TASK TO COMPLETE: An unaltered copy of every line below is the expected output.

Start of PROVIDED RECORDS

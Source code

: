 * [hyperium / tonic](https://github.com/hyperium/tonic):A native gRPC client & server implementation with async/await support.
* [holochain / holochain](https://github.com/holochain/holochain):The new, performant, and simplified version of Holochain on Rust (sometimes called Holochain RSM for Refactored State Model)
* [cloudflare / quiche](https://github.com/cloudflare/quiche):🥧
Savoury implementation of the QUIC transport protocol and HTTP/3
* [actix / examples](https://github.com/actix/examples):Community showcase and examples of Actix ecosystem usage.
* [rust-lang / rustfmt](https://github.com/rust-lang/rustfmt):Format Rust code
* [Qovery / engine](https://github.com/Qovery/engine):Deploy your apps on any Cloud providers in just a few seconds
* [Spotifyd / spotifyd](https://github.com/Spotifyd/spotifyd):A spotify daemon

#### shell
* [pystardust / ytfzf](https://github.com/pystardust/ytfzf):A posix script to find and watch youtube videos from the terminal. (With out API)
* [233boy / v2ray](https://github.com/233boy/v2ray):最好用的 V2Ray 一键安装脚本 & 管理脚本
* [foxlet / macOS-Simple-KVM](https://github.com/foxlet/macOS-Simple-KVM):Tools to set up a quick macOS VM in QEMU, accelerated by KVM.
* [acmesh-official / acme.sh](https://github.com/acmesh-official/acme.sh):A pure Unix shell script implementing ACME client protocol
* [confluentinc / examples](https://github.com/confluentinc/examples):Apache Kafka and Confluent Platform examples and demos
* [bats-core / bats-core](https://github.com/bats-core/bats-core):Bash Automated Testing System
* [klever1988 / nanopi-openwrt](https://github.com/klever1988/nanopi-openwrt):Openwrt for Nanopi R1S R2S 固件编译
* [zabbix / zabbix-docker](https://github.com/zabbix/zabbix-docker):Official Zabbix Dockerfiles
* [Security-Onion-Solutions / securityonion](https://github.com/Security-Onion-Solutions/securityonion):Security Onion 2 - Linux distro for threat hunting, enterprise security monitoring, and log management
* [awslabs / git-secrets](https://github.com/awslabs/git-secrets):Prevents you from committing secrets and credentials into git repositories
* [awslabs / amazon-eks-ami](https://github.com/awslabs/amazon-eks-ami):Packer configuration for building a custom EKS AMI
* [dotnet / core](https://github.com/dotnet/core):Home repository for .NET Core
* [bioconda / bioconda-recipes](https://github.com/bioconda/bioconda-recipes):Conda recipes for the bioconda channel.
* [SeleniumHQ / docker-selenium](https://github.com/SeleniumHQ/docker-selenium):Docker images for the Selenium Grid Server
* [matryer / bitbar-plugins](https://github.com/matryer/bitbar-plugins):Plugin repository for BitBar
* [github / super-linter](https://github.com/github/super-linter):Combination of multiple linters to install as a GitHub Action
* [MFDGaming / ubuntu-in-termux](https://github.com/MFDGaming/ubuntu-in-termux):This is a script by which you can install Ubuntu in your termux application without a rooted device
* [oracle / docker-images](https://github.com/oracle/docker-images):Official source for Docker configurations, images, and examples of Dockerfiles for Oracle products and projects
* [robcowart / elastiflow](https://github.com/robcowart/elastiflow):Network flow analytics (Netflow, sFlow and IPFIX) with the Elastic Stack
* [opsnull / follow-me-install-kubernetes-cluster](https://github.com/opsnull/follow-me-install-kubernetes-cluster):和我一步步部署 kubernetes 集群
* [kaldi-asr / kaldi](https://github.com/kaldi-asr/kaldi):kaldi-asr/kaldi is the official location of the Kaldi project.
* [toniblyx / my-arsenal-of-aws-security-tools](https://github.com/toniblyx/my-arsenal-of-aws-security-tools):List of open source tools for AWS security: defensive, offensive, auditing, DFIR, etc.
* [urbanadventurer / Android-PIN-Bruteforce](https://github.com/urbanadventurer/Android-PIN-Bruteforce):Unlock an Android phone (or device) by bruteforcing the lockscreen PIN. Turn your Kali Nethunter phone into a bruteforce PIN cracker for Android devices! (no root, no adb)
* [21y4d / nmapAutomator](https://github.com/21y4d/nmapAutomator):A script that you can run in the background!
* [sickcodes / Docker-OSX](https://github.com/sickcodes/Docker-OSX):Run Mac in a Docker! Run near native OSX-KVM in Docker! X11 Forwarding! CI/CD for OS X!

End of PROVIDED RECORDS

SOLUTION TO THIS TASK:
Source code

: * [hyperium / tonic](https://github.com/hyperium/tonic):A native gRPC client & server implementation with async/await support.
* [holochain / holochain](https://github.com/holochain/holochain):The new, performant, and simplified version of Holochain on Rust (sometimes called Holochain RSM for Refactored State Model)
* [cloudflare / quiche](https://github.com/cloudflare/quiche):🥧
Savoury implementation of the QUIC transport protocol and HTTP/3
* [actix / examples](https://github.com/actix/examples):Community showcase and examples of Actix ecosystem usage.
* [rust-lang / rustfmt](https://github.com/rust-lang/rustfmt):Format Rust code
* [Qovery / engine](https://github.com/Qovery/engine):Deploy your apps on any Cloud providers in just a few seconds
* [Spotifyd / spotifyd](https://github.com/Spotifyd/spotifyd):A spotify daemon

#### shell
* [pystardust / ytfzf](https://github.com/pystardust/ytfzf):A posix script to find and watch youtube videos from the terminal. (With out API)
* [233boy / v2ray](https://github.com/233boy/v2ray):最好用的 V2Ray 一键安装脚本 & 管理脚本
* [foxlet / macOS-Simple-KVM](https://github.com/foxlet/macOS-Simple-KVM):Tools to set up a quick macOS VM in QEMU, accelerated by KVM.
* [acmesh-official / acme.sh](https://github.com/acmesh-official/acme.sh):A pure Unix shell script implementing ACME client protocol
* [confluentinc / examples](https://github.com/confluentinc/examples):Apache Kafka and Confluent Platform examples and demos
* [bats-core / bats-core](https://github.com/bats-core/bats-core):Bash Automated Testing System
* [klever1988 / nanopi-openwrt](https://github.com/klever1988/nanopi-openwrt):Openwrt for Nanopi R1S R2S 固件编译
* [zabbix / zabbix-docker](https://github.com/zabbix/zabbix-docker):Official Zabbix Dockerfiles
* [Security-Onion-Solutions / securityonion](https://github.com/Security-Onion-Solutions/securityonion):Security Onion 2 - Linux distro for threat hunting, enterprise security monitoring, and log management
* [awslabs / git-secrets](https://github.com/awslabs/git-secrets):Prevents you from committing secrets and credentials into git repositories
* [awslabs / amazon-eks-ami](https://github.com/awslabs/amazon-eks-ami):Packer configuration for building a custom EKS AMI
* [dotnet / core](https://github.com/dotnet/core):Home repository for .NET Core
* [bioconda / bioconda-recipes](https://github.com/bioconda/bioconda-recipes):Conda recipes for the bioconda channel.
* [SeleniumHQ / docker-selenium](https://github.com/SeleniumHQ/docker-selenium):Docker images for the Selenium Grid Server
* [matryer / bitbar-plugins](https://github.com/matryer/bitbar-plugins):Plugin repository for BitBar
* [github / super-linter](https://github.com/github/super-linter):Combination of multiple linters to install as a GitHub Action
* [MFDGaming / ubuntu-in-termux](https://github.com/MFDGaming/ubuntu-in-termux):This is a script by which you can install Ubuntu in your termux application without a rooted device
* [oracle / docker-images](https://github.com/oracle/docker-images):Official source for Docker configurations, images, and examples of Dockerfiles for Oracle products and projects
* [robcowart / elastiflow](https://github.com/robcowart/elastiflow):Network flow analytics (Netflow, sFlow and IPFIX) with the Elastic Stack
* [opsnull / follow-me-install-kubernetes-cluster](https://github.com/opsnull/follow-me-install-kubernetes-cluster):和我一步步部署 kubernetes 集群
* [kaldi-asr / kaldi](https://github.com/kaldi-asr/kaldi):kaldi-asr/kaldi is the official location of the Kaldi project.
* [toniblyx / my-arsenal-of-aws-security-tools](https://github.com/toniblyx/my-arsenal-of-aws-security-tools):List of open source tools for AWS security: defensive, offensive, auditing, DFIR, etc.
* [urbanadventurer / Android-PIN-Bruteforce](https://github.com/urbanadventurer/Android-PIN-Bruteforce):Unlock an Android phone (or device) by bruteforcing the lockscreen PIN. Turn your Kali Nethunter phone into a bruteforce PIN cracker for Android devices! (no root, no adb)
* [21y4d / nmapAutomator](https://github.com/21y4d/nmapAutomator):A script that you can run in the background!
* [sickcodes / Docker-OSX](https://github.com/sickcodes/Docker-OSX):Run Mac in a Docker! Run near native OSX-KVM in Docker! X11 Forwarding! CI/CD for OS X!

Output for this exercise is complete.